O documento – com o pedido de reconsideração quanto à exclusão do estado – foi enviado ao Ministério de Minas e Energia, à Aneel, à Empresa de Pesquisa Energética (EPE) para que  os empreendimentos  sejam incorporados nos cálculos das margens de escoamento do RN.

Projetos
Para este leilão, o Rio Grande do Norte tinha cadastrados 7,195 GW em 223 projetos de energia  eólica e 58 projetos de energia solar, o que representava 20%  dos 1.260 empreendimentos inscritos. Segundo Prates, não há alegação que impeça ou adie a realização do leilão. “Apenas queremos que o documento seja considerado e o Estado participe do leilão”, observa ele.
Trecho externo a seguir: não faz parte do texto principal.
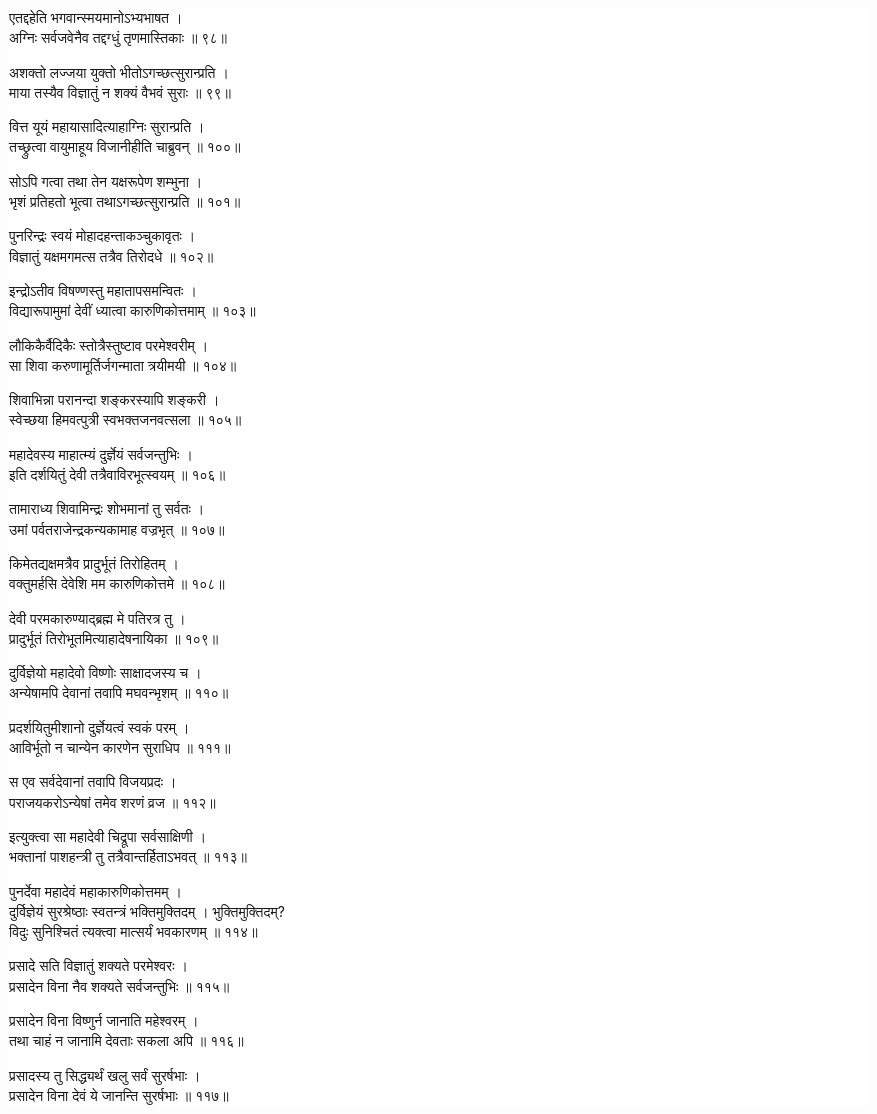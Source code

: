 एतद्दहेति भगवान्स्मयमानोऽभ्यभाषत ।  
अग्निः सर्वजवेनैव तद्दग्धुं तृणमास्तिकाः ॥ ९८॥  
  
अशक्तो लज्जया युक्तो भीतोऽगच्छत्सुरान्प्रति ।  
माया तस्यैव विज्ञातुं न शक्यं वैभवं सुराः ॥ ९९॥  
  
वित्त यूयं महायासादित्याहाग्निः सुरान्प्रति ।  
तच्छ्रुत्वा वायुमाहूय विजानीहीति चाब्रुवन् ॥ १००॥  
  
सोऽपि गत्वा तथा तेन यक्षरूपेण शम्भुना ।  
भृशं प्रतिहतो भूत्वा तथाऽगच्छत्सुरान्प्रति ॥ १०१॥  
  
पुनरिन्द्रः स्वयं मोहादहन्ताकञ्चुकावृतः ।  
विज्ञातुं यक्षमगमत्स तत्रैव तिरोदधे ॥ १०२॥  
  
इन्द्रोऽतीव विषण्णस्तु महातापसमन्वितः ।  
विद्यारूपामुमां देवीं ध्यात्वा कारुणिकोत्तमाम् ॥ १०३॥  
  
लौकिकैर्वैदिकैः स्तोत्रैस्तुष्टाव परमेश्वरीम् ।  
सा शिवा करुणामूर्तिर्जगन्माता त्रयीमयी ॥ १०४॥  
  
शिवाभिन्ना परानन्दा शङ्करस्यापि शङ्करी ।  
स्वेच्छया हिमवत्पुत्री स्वभक्तजनवत्सला ॥ १०५॥  
  
महादेवस्य माहात्म्यं दुर्ज्ञेयं सर्वजन्तुभिः ।  
इति दर्शयितुं देवी तत्रैवाविरभूत्स्वयम् ॥ १०६॥  
  
तामाराध्य शिवामिन्द्रः शोभमानां तु सर्वतः ।  
उमां पर्वतराजेन्द्रकन्यकामाह वज्रभृत् ॥ १०७॥  
  
किमेतद्यक्षमत्रैव प्रादुर्भूतं तिरोहितम् ।  
वक्तुमर्हसि देवेशि मम कारुणिकोत्तमे ॥ १०८॥  
  
देवी परमकारुण्याद्ब्रह्म मे पतिरत्र तु ।  
प्रादुर्भूतं तिरोभूतमित्याहादेषनायिका ॥ १०९॥  
  
दुर्विज्ञेयो महादेवो विष्णोः साक्षादजस्य च ।  
अन्येषामपि देवानां तवापि मघवन्भृशम् ॥ ११०॥  
  
प्रदर्शयितुमीशानो दुर्ज्ञेयत्वं स्वकं परम् ।  
आविर्भूतो न चान्येन कारणेन सुराधिप ॥ १११॥  
  
स एव सर्वदेवानां तवापि विजयप्रदः ।  
पराजयकरोऽन्येषां तमेव शरणं व्रज ॥ ११२॥  
  
इत्युक्त्वा सा महादेवी चिद्रूपा सर्वसाक्षिणी ।  
भक्तानां पाशहन्त्री तु तत्रैवान्तर्हिताऽभवत् ॥ ११३॥  
  
पुनर्देवा महादेवं महाकारुणिकोत्तमम् ।  
दुर्विज्ञेयं सुरश्रेष्ठाः स्वतन्त्रं भक्तिमुक्तिदम् । भुक्तिमुक्तिदम्?  
विदुः सुनिश्चितं त्यक्त्वा मात्सर्यं भवकारणम् ॥ ११४॥  
  
प्रसादे सति विज्ञातुं शक्यते परमेश्वरः ।  
प्रसादेन विना नैव शक्यते सर्वजन्तुभिः ॥ ११५॥  
  
प्रसादेन विना विष्णुर्न जानाति महेश्वरम् ।  
तथा चाहं न जानामि देवताः सकला अपि ॥ ११६॥  
  
प्रसादस्य तु सिद्ध्यर्थं खलु सर्वं सुरर्षभाः ।  
प्रसादेन विना देवं ये जानन्ति सुरर्षभाः ॥ ११७॥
No último dia 3, a EPE e o ONS publicaram a Nota Técnica (121/2016), excluindo os projetos de geração eólica e solar da Bahia, Rio Grande do Norte e Rio Grande do Sul, alegando a falta de capacidade disponível para escoarem a energia a ser gerada – sem incluir a publicação da Resolução Autorizativa nº 6.014, de 30 de agosto de 2016, dada pela Aneel à Esperanza Transmissora de Energia S.A.   A autorização permite que a empresa assuma parte das obras da Abengoa, para a construção das linhas necessárias para esta energizar e conectar suas linhas.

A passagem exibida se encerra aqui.